Many Congressional Republicans Opposing Obamacare Have A Conflict of Interest

(A version of this Health Alert was published in The Hill on June 3, 2015.)

One day in June or July, Congress may well have the opportunity to re-open the Affordable Care Act. Congress will not be able to repeal it, but it may be able to induce President Obama to sign amendments that significantly reduce the harm Obamacare has caused.

The grounds would be a Supreme Court decision in King v. Burwell, a case which seeks to make the Obama Administration enforce the Affordable Care Act as written, instead of according to the President’s shifting political priorities. The instances in which the Administration has changed the law without Congressional amendment are numerous.

The one at question in King v. Burwell is the Administration’s paying tax credits to health insurers offering Obamacare plans in 34 states with federally facilitated exchanges. As a result of these tax credits, people who buy health insurance on exchanges pay premiums much lower than the otherwise would. If the plaintiffs prevail, these tax credits will stop and premiums will go up. Many people will decide to drop coverage. On the other hand, tax credits will continue to be paid in the 16 states (plus the District of Columbia) which have state-based exchanges.

This is not a politically tenable situation, and both Congress and the President have an incentive to fix it as quickly as possible. Congressional Republicans have promised an offer which will be acceptable to the President while mitigating the worst effects of Obamacare. However, they have not rallied around unified response.

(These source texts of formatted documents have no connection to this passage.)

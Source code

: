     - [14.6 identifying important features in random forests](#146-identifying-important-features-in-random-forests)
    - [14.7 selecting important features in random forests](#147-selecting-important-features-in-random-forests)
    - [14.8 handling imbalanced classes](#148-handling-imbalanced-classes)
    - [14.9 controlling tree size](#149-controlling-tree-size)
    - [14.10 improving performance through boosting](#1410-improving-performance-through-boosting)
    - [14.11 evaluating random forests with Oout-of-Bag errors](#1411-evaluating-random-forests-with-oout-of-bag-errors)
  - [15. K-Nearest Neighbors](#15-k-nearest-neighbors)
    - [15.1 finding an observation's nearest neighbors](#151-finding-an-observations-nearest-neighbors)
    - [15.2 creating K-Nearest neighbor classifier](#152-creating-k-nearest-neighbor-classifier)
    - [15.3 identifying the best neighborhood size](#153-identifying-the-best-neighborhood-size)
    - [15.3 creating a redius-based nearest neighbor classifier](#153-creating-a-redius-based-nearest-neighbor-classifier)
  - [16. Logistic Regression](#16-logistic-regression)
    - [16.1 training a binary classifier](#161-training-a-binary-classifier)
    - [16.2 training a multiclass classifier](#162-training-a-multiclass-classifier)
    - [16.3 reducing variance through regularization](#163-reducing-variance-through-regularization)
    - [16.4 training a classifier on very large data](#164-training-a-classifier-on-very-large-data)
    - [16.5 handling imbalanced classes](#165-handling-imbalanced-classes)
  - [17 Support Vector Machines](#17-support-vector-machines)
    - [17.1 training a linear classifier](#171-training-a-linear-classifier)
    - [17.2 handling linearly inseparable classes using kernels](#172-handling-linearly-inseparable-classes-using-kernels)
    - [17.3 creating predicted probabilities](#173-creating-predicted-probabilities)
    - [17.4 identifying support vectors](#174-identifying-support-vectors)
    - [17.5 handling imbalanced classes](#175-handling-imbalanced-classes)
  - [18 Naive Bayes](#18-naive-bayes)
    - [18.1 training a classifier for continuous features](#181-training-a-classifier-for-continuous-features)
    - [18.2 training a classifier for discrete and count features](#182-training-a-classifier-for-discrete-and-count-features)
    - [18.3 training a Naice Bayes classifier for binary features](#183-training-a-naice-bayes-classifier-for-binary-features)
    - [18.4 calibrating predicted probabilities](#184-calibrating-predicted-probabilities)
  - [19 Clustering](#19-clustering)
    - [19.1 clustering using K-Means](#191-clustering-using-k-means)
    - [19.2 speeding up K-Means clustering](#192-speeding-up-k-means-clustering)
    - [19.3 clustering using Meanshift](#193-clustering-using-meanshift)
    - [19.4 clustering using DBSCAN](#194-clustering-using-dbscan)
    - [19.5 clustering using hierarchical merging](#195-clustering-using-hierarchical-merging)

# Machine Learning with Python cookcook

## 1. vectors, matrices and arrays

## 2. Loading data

One reason may be that many Representatives and Senators are benefitting from another illegal payment of public monies the Administration is using to prop up Obamacare. When the Affordable Care Act was being debated, one sticking point was that politicians were proposing to impose an unpopular health insurance “reform” on vulnerable citizens while leaving their own generous health benefits untouched. Members of Congress and their staff have long been covered by the same health plan that unionized federal public servants enjoy.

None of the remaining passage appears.